Assign ownership. Give the agent guidance files a clear owner: a person, platform team, architecture group, or rotating maintainer. Once a quarter, that owner should review the guidance against recent system changes and update anything that has drifted. This should be a small maintenance task, not a documentation project.
The maintenance process should stay small. If it adds more than a few minutes to an ordinary change, people will route around it.
The deeper point
Documentation has always managed the gap between what exists and what people understand. AI agents add a second audience with different needs and different failure modes.
The temptation is to treat this as a tooling problem: find the right format, template, or automation, and the docs will maintain themselves.

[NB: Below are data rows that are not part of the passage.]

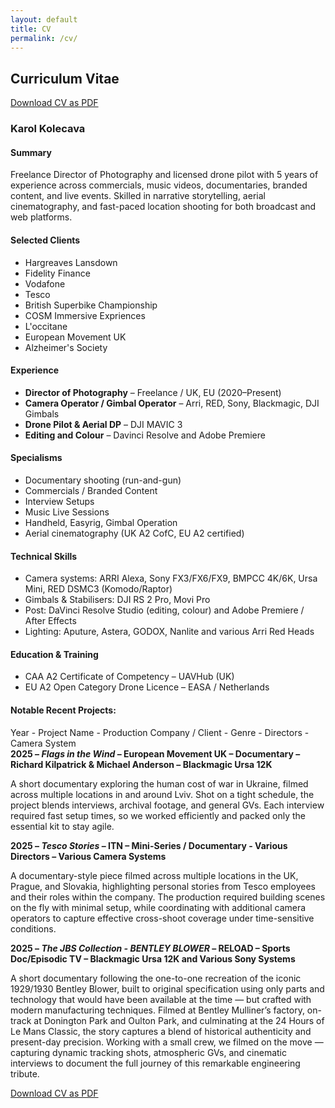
 ```yaml
---
layout: default
title: CV
permalink: /cv/
---
```


  <div class="container mt-5 pt-5">
  <h2 class="mb-4">Curriculum Vitae</h2>

  <div class="mb-5">
  <a href="/assets/docs/kolecava_dop_cv.pdf" class="btn btn-dark" target="_blank" download="">
    Download CV as PDF
  </a>
</div>

<h3>Karol Kolecava</h3>

  <div class="mb-5">
    <h4 class="text-uppercase text-muted border-bottom pb-2">Summary</h4>
    <p>
      Freelance Director of Photography and licensed drone pilot with 5 years of experience across commercials, music videos, documentaries, branded content, and live events. Skilled in narrative storytelling, aerial cinematography, and fast-paced location shooting for both broadcast and web platforms.
    </p>
  </div>

  <div class="mb-5">
    <h4 class="text-uppercase text-muted border-bottom pb-2">Selected Clients</h4>
    <ul class="list-unstyled mt-3">
      <li>Hargreaves Lansdown</li>
      <li>Fidelity Finance</li>
      <li>Vodafone</li>
      <li>Tesco</li>
      <li>British Superbike Championship</li>
      <li>COSM Immersive Expriences</li>
      <li>L'occitane</li>
      <li>European Movement UK</li>
      <li>Alzheimer's Society</li>
    </ul>
  </div>

  <div class="mb-5">
    <h4 class="text-uppercase text-muted border-bottom pb-2">Experience</h4>
    <ul class="list-unstyled mt-3">
      <li><strong>Director of Photography</strong> – Freelance / UK, EU (2020–Present)</li>
      <li><strong>Camera Operator / Gimbal Operator</strong> – Arri, RED, Sony, Blackmagic, DJI Gimbals</li>
      <li><strong>Drone Pilot &amp; Aerial DP</strong> – DJI MAVIC 3</li>
      <li><strong>Editing and Colour</strong> – Davinci Resolve and Adobe Premiere</li>
    </ul>
  </div>

  <div class="mb-5">
    <h4 class="text-uppercase text-muted border-bottom pb-2">Specialisms</h4>
    <ul class="list-unstyled mt-3">
      <li>Documentary shooting (run-and-gun)</li>
      <li>Commercials / Branded Content</li>
      <li>Interview Setups</li>
      <li>Music Live Sessions</li>
      <li>Handheld, Easyrig, Gimbal Operation</li>
      <li>Aerial cinematography (UK A2 CofC, EU A2 certified)</li>
    </ul>
  </div>

  <div class="mb-5">
    <h4 class="text-uppercase text-muted border-bottom pb-2">Technical Skills</h4>
    <ul class="list-unstyled mt-3">
      <li>Camera systems: ARRI Alexa, Sony FX3/FX6/FX9, BMPCC 4K/6K, Ursa Mini, RED DSMC3 (Komodo/Raptor)</li>
      <li>Gimbals &amp; Stabilisers: DJI RS 2 Pro, Movi Pro</li>
      <li>Post: DaVinci Resolve Studio (editing, colour) and Adobe Premiere / After Effects</li>
      <li>Lighting: Aputure, Astera, GODOX, Nanlite and various Arri Red Heads</li>
    </ul>
  </div>

  <div class="mb-5">
    <h4 class="text-uppercase text-muted border-bottom pb-2">Education &amp; Training</h4>
    <ul class="list-unstyled mt-3">
      <li>CAA A2 Certificate of Competency – UAVHub (UK)</li>
      <li>EU A2 Open Category Drone Licence – EASA / Netherlands</li>
    </ul>
  </div>

  <div class="mb-5">
  <h4 class="text-uppercase text-muted border-bottom pb-2">Notable Recent Projects:</h4>
  <span>Year - Project Name - Production Company / Client - Genre - Directors - Camera System</span>
  <div class="mt-3">
    <div class="mb-4">
      <strong><span>2025</span> – <em>Flags in the Wind</em> – European Movement UK – Documentary – Richard Kilpatrick & Michael Anderson – Blackmagic Ursa 12K</strong>
      <p class="mb-0">
A short documentary exploring the human cost of war in Ukraine, filmed across multiple locations in and around Lviv. Shot on a tight schedule, the project blends interviews, archival footage, and general GVs. Each interview required fast setup times, so we worked efficiently and packed only the essential kit to stay agile.      </p>
    </div>
    <div class="mb-4">
      <strong><span>2025</span> – <em>Tesco Stories</em> – ITN – Mini-Series / Documentary - Various Directors – Various Camera Systems</strong>
      <p class="mb-0">
A documentary-style piece filmed across multiple locations in the UK, Prague, and Slovakia, highlighting personal stories from Tesco employees and their roles within the company. The production required building scenes on the fly with minimal setup, while coordinating with additional camera operators to capture effective cross-shoot coverage under time-sensitive conditions.      </p>
    </div>
    <div class="mb-4">
      <strong><span>2025</span> – <em>The JBS Collection - BENTLEY BLOWER</em> – RELOAD – Sports Doc/Episodic TV – Blackmagic Ursa 12K and Various Sony Systems</strong>
      <p class="mb-0">
A short documentary following the one-to-one recreation of the iconic 1929/1930 Bentley Blower, built to original specification using only parts and technology that would have been available at the time — but crafted with modern manufacturing techniques. Filmed at Bentley Mulliner’s factory, on-track at Donington Park and Oulton Park, and culminating at the 24 Hours of Le Mans Classic, the story captures a blend of historical authenticity and present-day precision. Working with a small crew, we filmed on the move — capturing dynamic tracking shots, atmospheric GVs, and cinematic interviews to document the full journey of this remarkable engineering tribute.
      </p>
    </div>
    <!-- Add more project entries here -->
  </div>
</div>


  <div class="mb-5">
  <a href="/assets/docs/kolecava_dop_cv.pdf" class="btn btn-dark" target="_blank" download="">
    Download CV as PDF
  </a>
</div>


</div>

Tooling helps, but the hard work is deciding what matters for each audience: what must be duplicated for safety, what should be translated for execution, and what should remain in one place.
A team that gets this right ends up with a layered documentation system. Rich human docs help engineers understand the system and make decisions. Compact agent guidance helps automation act safely inside known boundaries. The translation practice between them keeps both grounded in the same operational reality.
That is not a revolution in documentation. It is an extension of the principles that already make docs useful: clear purpose, appropriate detail, explicit ownership, and regular maintenance. The difference is that your documentation now has two real audiences. Serving both well means acknowledging the split instead of pretending one artifact can do everything.
Write docs for humans that help humans think. Write guidance for agents that helps agents act. Keep them connected, keep them honest, and keep them maintained.